Je ne pense pas. Tout simplement parce qu’on n’a plus beaucoup de temps devant nous : il y a une urgence environnementale. D’autant plus qu’on recrée aujourd’hui des industries manufacturières en France. Et puis, en réalité, qui peut prévoir les changements structurels : Qui avait prévu le succès du bio ? Ou que l’autopartage allait devenir une norme ?
Une étude vient d’être publiée, elle indique qu’en 2027 le marché de la fripe devrait être plus important que celui de toute la “fast fashion” [la mode bas de gamme dont les collections se renouvellent le plus rapidement possible]. C’est une vraie piste pour la mode écologique. Les vêtements d’occasion, en plus d’être moins toxiques, portent une autre vision de la mode. On les répare, on les remet au goût du jour, on se les approprie...
Faut-t-il s’attaquer aux grandes enseignes pour faire avancer les choses ? Évidemment, je serai ravie si les centre-villes se remplissaient de petits initiatives locales et durables. Mais si l’on veut changer les choses, c’est tout le paysage de la mode qu’il faut transformer. Les grandes enseignes ont donc aussi un rôle à jouer. D’autant plus qu’il y a un vrai secteur à prendre, avec une véritable création de valeur possible.
Un rapport de la fondation Ellen Macarthur a montré que 422 milliards de dollars pouvaient être générés si l’on recyclait les textiles. Même si je préférerais que cet argent reste dans l’économie solidaire, et pas pour alimenter des profits privés, cela montre qu’il y a une incitation financière à aller vers la mode éthique. Les grandes enseignes doivent le comprendre.
Vous organisez les “Fashion green days” à Roubaix le mois prochain, quel est le principe ?

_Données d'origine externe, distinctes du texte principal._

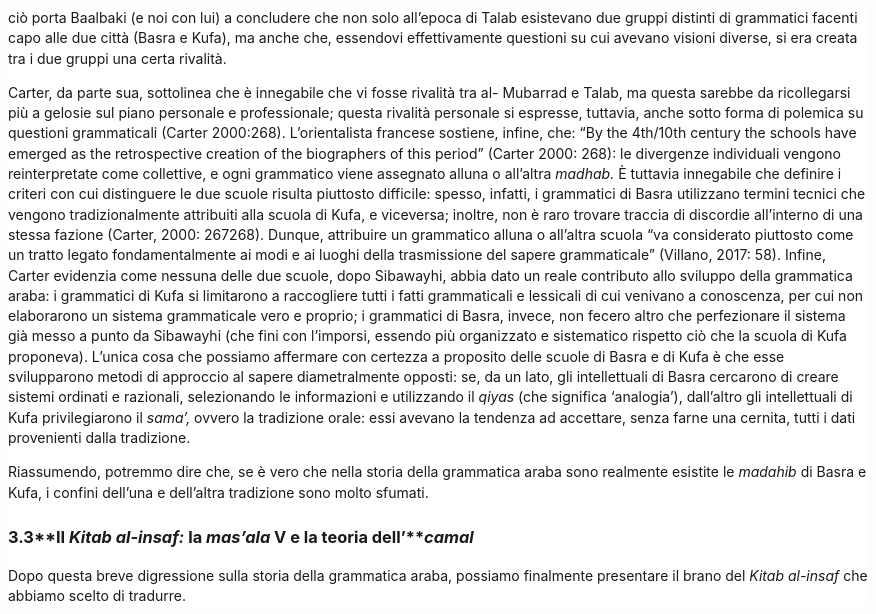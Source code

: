 ciò porta Baalbaki (e noi con lui) a concludere che non solo all’epoca
di Talab esistevano due gruppi distinti di grammatici facenti capo alle
due città (Basra e Kufa), ma anche che, essendovi effettivamente
questioni su cui avevano visioni diverse, si era creata tra i due gruppi
una certa rivalità.

Carter, da parte sua, sottolinea che è innegabile che vi fosse rivalità
tra al- Mubarrad e Talab, ma questa sarebbe da ricollegarsi più a
gelosie sul piano personale e professionale; questa rivalità personale
si espresse, tuttavia, anche sotto forma di polemica su questioni
grammaticali (Carter 2000:268). L’orientalista francese sostiene,
infine, che: “By the 4th/10th century the schools have emerged as the
retrospective creation of the biographers of this period” (Carter 2000:
268): le divergenze individuali vengono reinterpretate come collettive,
e ogni grammatico viene assegnato alluna o all’altra *madhab.* È
tuttavia innegabile che definire i criteri con cui distinguere le due
scuole risulta piuttosto difficile: spesso, infatti, i grammatici di
Basra utilizzano termini tecnici che vengono tradizionalmente attribuiti
alla scuola di Kufa, e viceversa; inoltre, non è raro trovare traccia di
discordie all’interno di una stessa fazione (Carter, 2000: 267­268).
Dunque, attribuire un grammatico alluna o all’altra scuola “va
considerato piuttosto come un tratto legato fondamentalmente ai modi e
ai luoghi della trasmissione del sapere grammaticale” (Villano, 2017:
58). Infine, Carter evidenzia come nessuna delle due scuole, dopo
Sibawayhi, abbia dato un reale contributo allo sviluppo della grammatica
araba: i grammatici di Kufa si limitarono a raccogliere tutti i fatti
grammaticali e lessicali di cui venivano a conoscenza, per cui non
elaborarono un sistema grammaticale vero e proprio; i grammatici di
Basra, invece, non fecero altro che perfezionare il sistema già messo a
punto da Sibawayhi (che fini con l’imporsi, essendo più organizzato e
sistematico rispetto ciò che la scuola di Kufa proponeva). L’unica cosa
che possiamo affermare con certezza a proposito delle scuole di Basra e
di Kufa è che esse svilupparono metodi di approccio al sapere
diametralmente opposti: se, da un lato, gli intellettuali di Basra
cercarono di creare sistemi ordinati e razionali, selezionando le
informazioni e utilizzando il *qiyas* (che significa ‘analogia’),
dall’altro gli intellettuali di Kufa privilegiarono il *sama’,* ovvero
la tradizione orale: essi avevano la tendenza ad accettare, senza farne
una cernita, tutti i dati provenienti dalla tradizione.

Riassumendo, potremmo dire che, se è vero che nella storia della
grammatica araba sono realmente esistite le *madahib* di Basra e Kufa, i
confini dell’una e dell’altra tradizione sono molto sfumati.

### 3.3<span id="anchor-120"></span><span id="anchor-121"></span><span id="anchor-122"></span><span id="anchor-123"></span><span id="anchor-124"></span>**II ***Kitab al-insaf:*** la ***mas’ala*** V e la teoria dell’***camal*

Dopo questa breve digressione sulla storia della grammatica araba,
possiamo finalmente presentare il brano del *Kitab al-insaf* che abbiamo
scelto di tradurre.
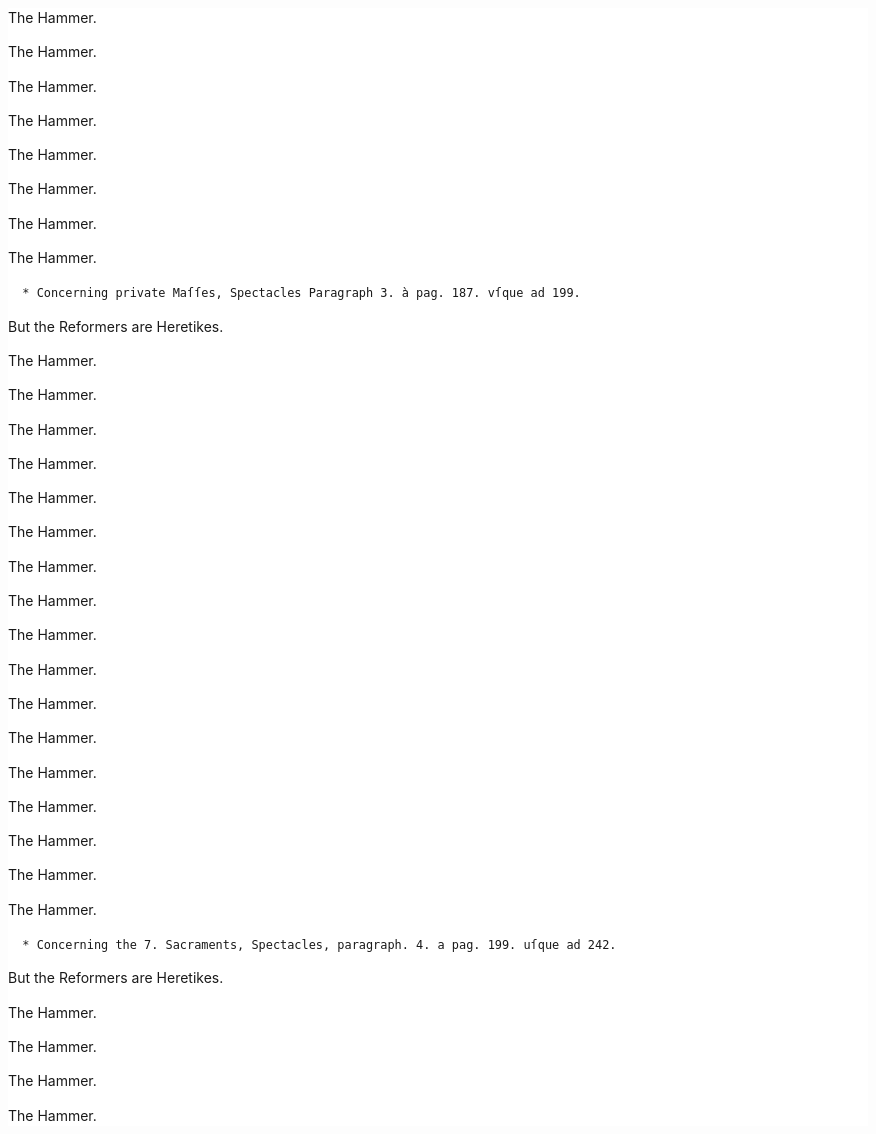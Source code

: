 The Hammer.

The Hammer.

The Hammer.

The Hammer.

The Hammer.

The Hammer.

The Hammer.

The Hammer.

      * Concerning private Maſſes, Spectacles Paragraph 3. à pag. 187. vſque ad 199.

But the Reformers are Heretikes.

The Hammer.

The Hammer.

The Hammer.

The Hammer.

The Hammer.

The Hammer.

The Hammer.

The Hammer.

The Hammer.

The Hammer.

The Hammer.

The Hammer.

The Hammer.

The Hammer.

The Hammer.

The Hammer.

The Hammer.

      * Concerning the 7. Sacraments, Spectacles, paragraph. 4. a pag. 199. uſque ad 242.

But the Reformers are Heretikes.

The Hammer.

The Hammer.

The Hammer.

The Hammer.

C’est le premier forum de la mode circulaire. L’objectif est de faire un état de l’art technique et scientifique. De savoir où on en est de la conception de vêtements écologiques. On veut aussi mettre en avant les initiatives, les créateurs, mais aussi les propositions des grandes entreprises. Parler de tout ça, le mettre en débat. Ce sont deux jours où on espère susciter encore plus d’ambitions et commencer à structurer une stratégie pour la filière.
On voit se multiplier les initiatives, sentez-vous un engouement pour le sujet ?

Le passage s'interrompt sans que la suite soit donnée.